I've been reading a fantastic book by Philip Yancey called Soul Survivor where he profiles some of the people who most influenced his faith. While Ghandi wasn't a Christian, he did study the New Testament and professed that his concept of nonviolence came from the teachings of Jesus. This incredible little man was a big man who once nominated a low caste street sweeping girl to be the head of India. Ghandi was one of those people who had an incredible ability to see people as PEOPLE. No one was Untouchable, he renamed that caste of latrine cleaners and street sweepers “Children of God” and many still use that name today.
So, now, in our super intelligence, we can, here in the US, turn on the TV and flip to any news channel of our political leaning. Sure, the media still maintains the farce of unbiased reporting. All one has to do is listen to a presidential debate or address and flip between channels to wonder if the commentators listened to the same speech.
This is because we label. “Right wing conspiracy” “left wing liberals” “sorry union teachers” “privaleged private school” ‘feminist” “fundamentalist”‘ etc. etc. etc. Even worse: “lazy student” “apathetic student” “sorry” “crack baby” and it goes on.
We should label maps and the food in the freezer, that is it. Some of us label ourselves.

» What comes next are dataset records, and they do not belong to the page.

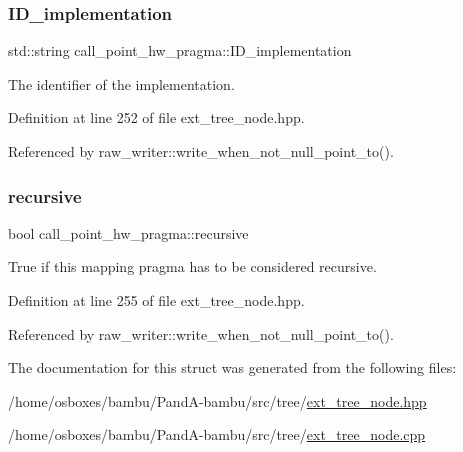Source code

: \mbox{\label{structcall__point__hw__pragma_a1fe31464f943533938e61477478511ef}} 
\subsubsection{\texorpdfstring{I\+D\+\_\+implementation}{ID\_implementation}}
{\footnotesize\ttfamily std\+::string call\+\_\+point\+\_\+hw\+\_\+pragma\+::\+I\+D\+\_\+implementation}



The identifier of the implementation. 



Definition at line 252 of file ext\+\_\+tree\+\_\+node.\+hpp.



Referenced by raw\+\_\+writer\+::write\+\_\+when\+\_\+not\+\_\+null\+\_\+point\+\_\+to().

\mbox{\label{structcall__point__hw__pragma_ac96181a1ad7d294b231b7bfddc82f025}} 
\subsubsection{\texorpdfstring{recursive}{recursive}}
{\footnotesize\ttfamily bool call\+\_\+point\+\_\+hw\+\_\+pragma\+::recursive}



True if this mapping pragma has to be considered recursive. 



Definition at line 255 of file ext\+\_\+tree\+\_\+node.\+hpp.



Referenced by raw\+\_\+writer\+::write\+\_\+when\+\_\+not\+\_\+null\+\_\+point\+\_\+to().



The documentation for this struct was generated from the following files\+:\begin{DoxyCompactItemize}
\item 
/home/osboxes/bambu/\+Pand\+A-\/bambu/src/tree/\hyperlink{ext__tree__node_8hpp}{ext\+\_\+tree\+\_\+node.\+hpp}\item 
/home/osboxes/bambu/\+Pand\+A-\/bambu/src/tree/\hyperlink{ext__tree__node_8cpp}{ext\+\_\+tree\+\_\+node.\+cpp}\end{DoxyCompactItemize}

You cannot diminish you or me to a label of who we are — it is way to simplistic and just wrong. When most of us hear a label, we see a face. If it is a label we have chosen to shun, we see the face with a sneer on it, most likely someone in our past who is a horrid, hateful, self-righteous person who wore the label like a Medal of Honor while shaming the intent of many of the things they profess to believe. If it is a label we love and perhaps choose to try to wear ourselves, we may see the face of a person who wore that label but had a heart of gold and actions to boot. But labels aren't people.
Every “side” of an issue, if indeed an issue can be reduced to just two sides, has haters. This is an equal opportunity criticism here. If you are a political party in the US or anywhere and you honestly think that you are on the side of right, do you really think that all of your advocates are defending that right in respectful ways? Hatred, rudeness, and disrespect, wherever it is should be called out. This is a huge reason that politics has descended to the height of disrespectful diatribes — just because your or I have chosen to wear a label and defend it at all costs, doesn't excuse that some of us have accepted an “any means necessary” mentality.

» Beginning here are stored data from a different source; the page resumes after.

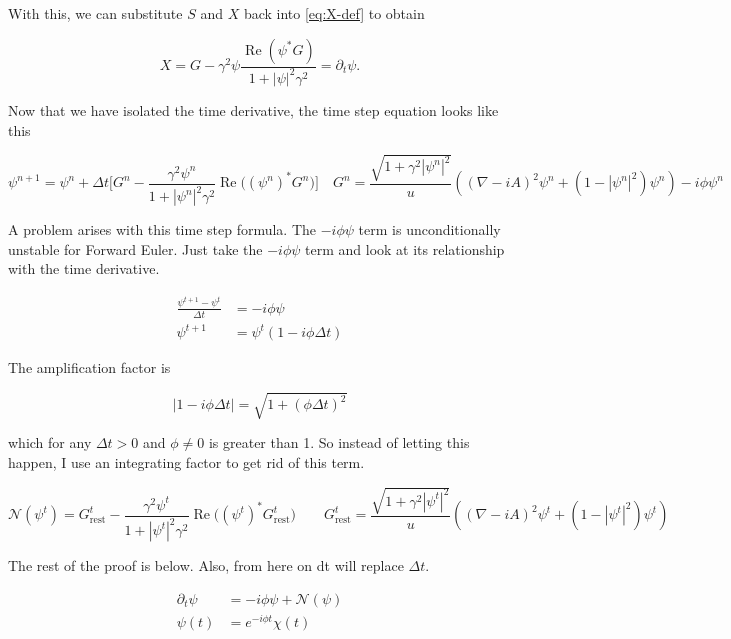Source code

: \documentclass[11pt]{article}
\theoremstyle{definition}
\renewcommand{\Re}{\operatorname{Re}}
\begin{document}
With this, we can substitute $S$ and $X$ back into \cref{eq:X-def} to obtain

\begin{equation}
\label{eq:X-result}
X = G - \gamma^2 \psi \frac{\Re(\psi^* G)}{1 + |\psi|^2 \gamma^2} = \partial_t \psi.
\end{equation}

Now that we have isolated the time derivative, the time step equation looks like this

\begin{equation}
\label{eq:psi-timestep-naive}
\psi^{n+1} = \psi^n + \Delta t \Big[ G^n - \frac{\gamma^2 \psi^n}{1 + |\psi^n|^2 \gamma^2} \Re\big( (\psi^n)^* G^n \big) \Big] \quad G^n = \frac{\sqrt{1 + \gamma^2 |\psi^n|^2}}{u} \left( (\nabla - iA)^2 \psi^n + (1 - |\psi^n|^2) \psi^n \right) - i \phi \psi^n
\end{equation}

A problem arises with this time step formula. The $-i \phi \psi$ term is unconditionally unstable for Forward Euler. Just take the $- i \phi \psi$ term and look at its relationship with the time derivative.

\begin{align}
\frac{\psi^{t+1} - \psi^t}{\Delta t} &= -i \phi \psi \label{eq:phi-instab}\\
\psi^{t+1} &= \psi^t (1 - i \phi \Delta t) \label{eq:phi-amp}
\end{align}

The amplification factor is

\begin{equation}
\label{eq:amp-factor}
|1 - i \phi \Delta t| = \sqrt{1 + (\phi \Delta t)^2}
\end{equation}

which for any $\Delta t > 0$ and $\phi \neq 0$ is greater than 1.
So instead of letting this happen, I use an integrating factor to get rid of this term.

\begin{equation}
\label{eq:N-def}
\mathcal{N}(\psi^t) = G_{\mathrm{rest}}^t - \frac{\gamma^2 \psi^t}{1 + |\psi^t|^2 \gamma^2} \Re\big( (\psi^t)^* G_{\mathrm{rest}}^t \big) \qquad G_{\mathrm{rest}}^t = \frac{\sqrt{1 + \gamma^2 |\psi^t|^2}}{u} \left( (\nabla - iA)^2 \psi^t + (1 - |\psi^t|^2) \psi^t \right)
\end{equation}

The rest of the proof is below. Also, from here on dt will replace $\Delta t$.

\begin{align}
\partial_t \psi &= -i \phi \psi + \mathcal{N}(\psi) \label{eq:dpsi-split}\\
\psi(t) &= e^{-i \phi t} \chi(t) \label{eq:chi-sub}
\end{align}
\end{document}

That the “other side” is so evil and so bad and so wrong that they should be defeated by “any means necessary” even if it means rudeness, yelling, character assassination, and profanity.
“Fight fire with fire and you end up with only ashes,” said Abigail van Buren.

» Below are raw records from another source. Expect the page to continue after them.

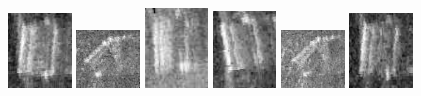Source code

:\begin{figure}
    \includegraphics[width=0.15\textwidth]{chapters/images/dataset/all-class-images/can/can-186.jpg}
    \includegraphics[width=0.15\textwidth]{chapters/images/dataset/all-class-images/can/can-50.jpg}
    \includegraphics[width=0.15\textwidth]{chapters/images/dataset/all-class-images/can/can-346.jpg}
    \includegraphics[width=0.15\textwidth]{chapters/images/dataset/all-class-images/can/can-121.jpg}
    \includegraphics[width=0.15\textwidth]{chapters/images/dataset/all-class-images/can/can-45.jpg}
    \includegraphics[width=0.15\textwidth]{chapters/images/dataset/all-class-images/can/can-170.jpg}
    

\end{figure}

“But if you bite and devour each other beware lest you consume each other.” Galatians 5:15
The worst television today includes such behavior. Whether it is vain, selfish “housewives” tearing each other apart or six talking heads taking turns yelling over each other to try to get the last word — biting, devouring is offensive. It is not ok.
But don't think that schools don't behave this way. Schools get separated by “for the principal” and “against the principal” or “for” this person or “against” that person. Any time you see people taking sides and taking up arms, the organization is getting ready to suffer.
Blessed are the peacemakers.
In India, Mountbatten famously said:
“On my western front I have 100,000 crack troops and unstoppable bloodsheed while on my east; I have one man and no bloodshed.”
One man. One peacemaker did that. Willing to starve himself during the miracle of Calcutta, Ghandi used himself to stave off the violence. He didn't care who was right, the bloodshed was wrong whoever did it.
For education to come together, we must stop labeling and start working together. Stop holding up little schoolchildren and claim that somehow you love kids more than your opponent — as we say in South Georgia — BULL. You don't have a monopoly on loving kids. Plus, loving children doesn't mean you're right any more than loving a flower doesn't mean that you won't carelessly step on it while wrestling with an opponent.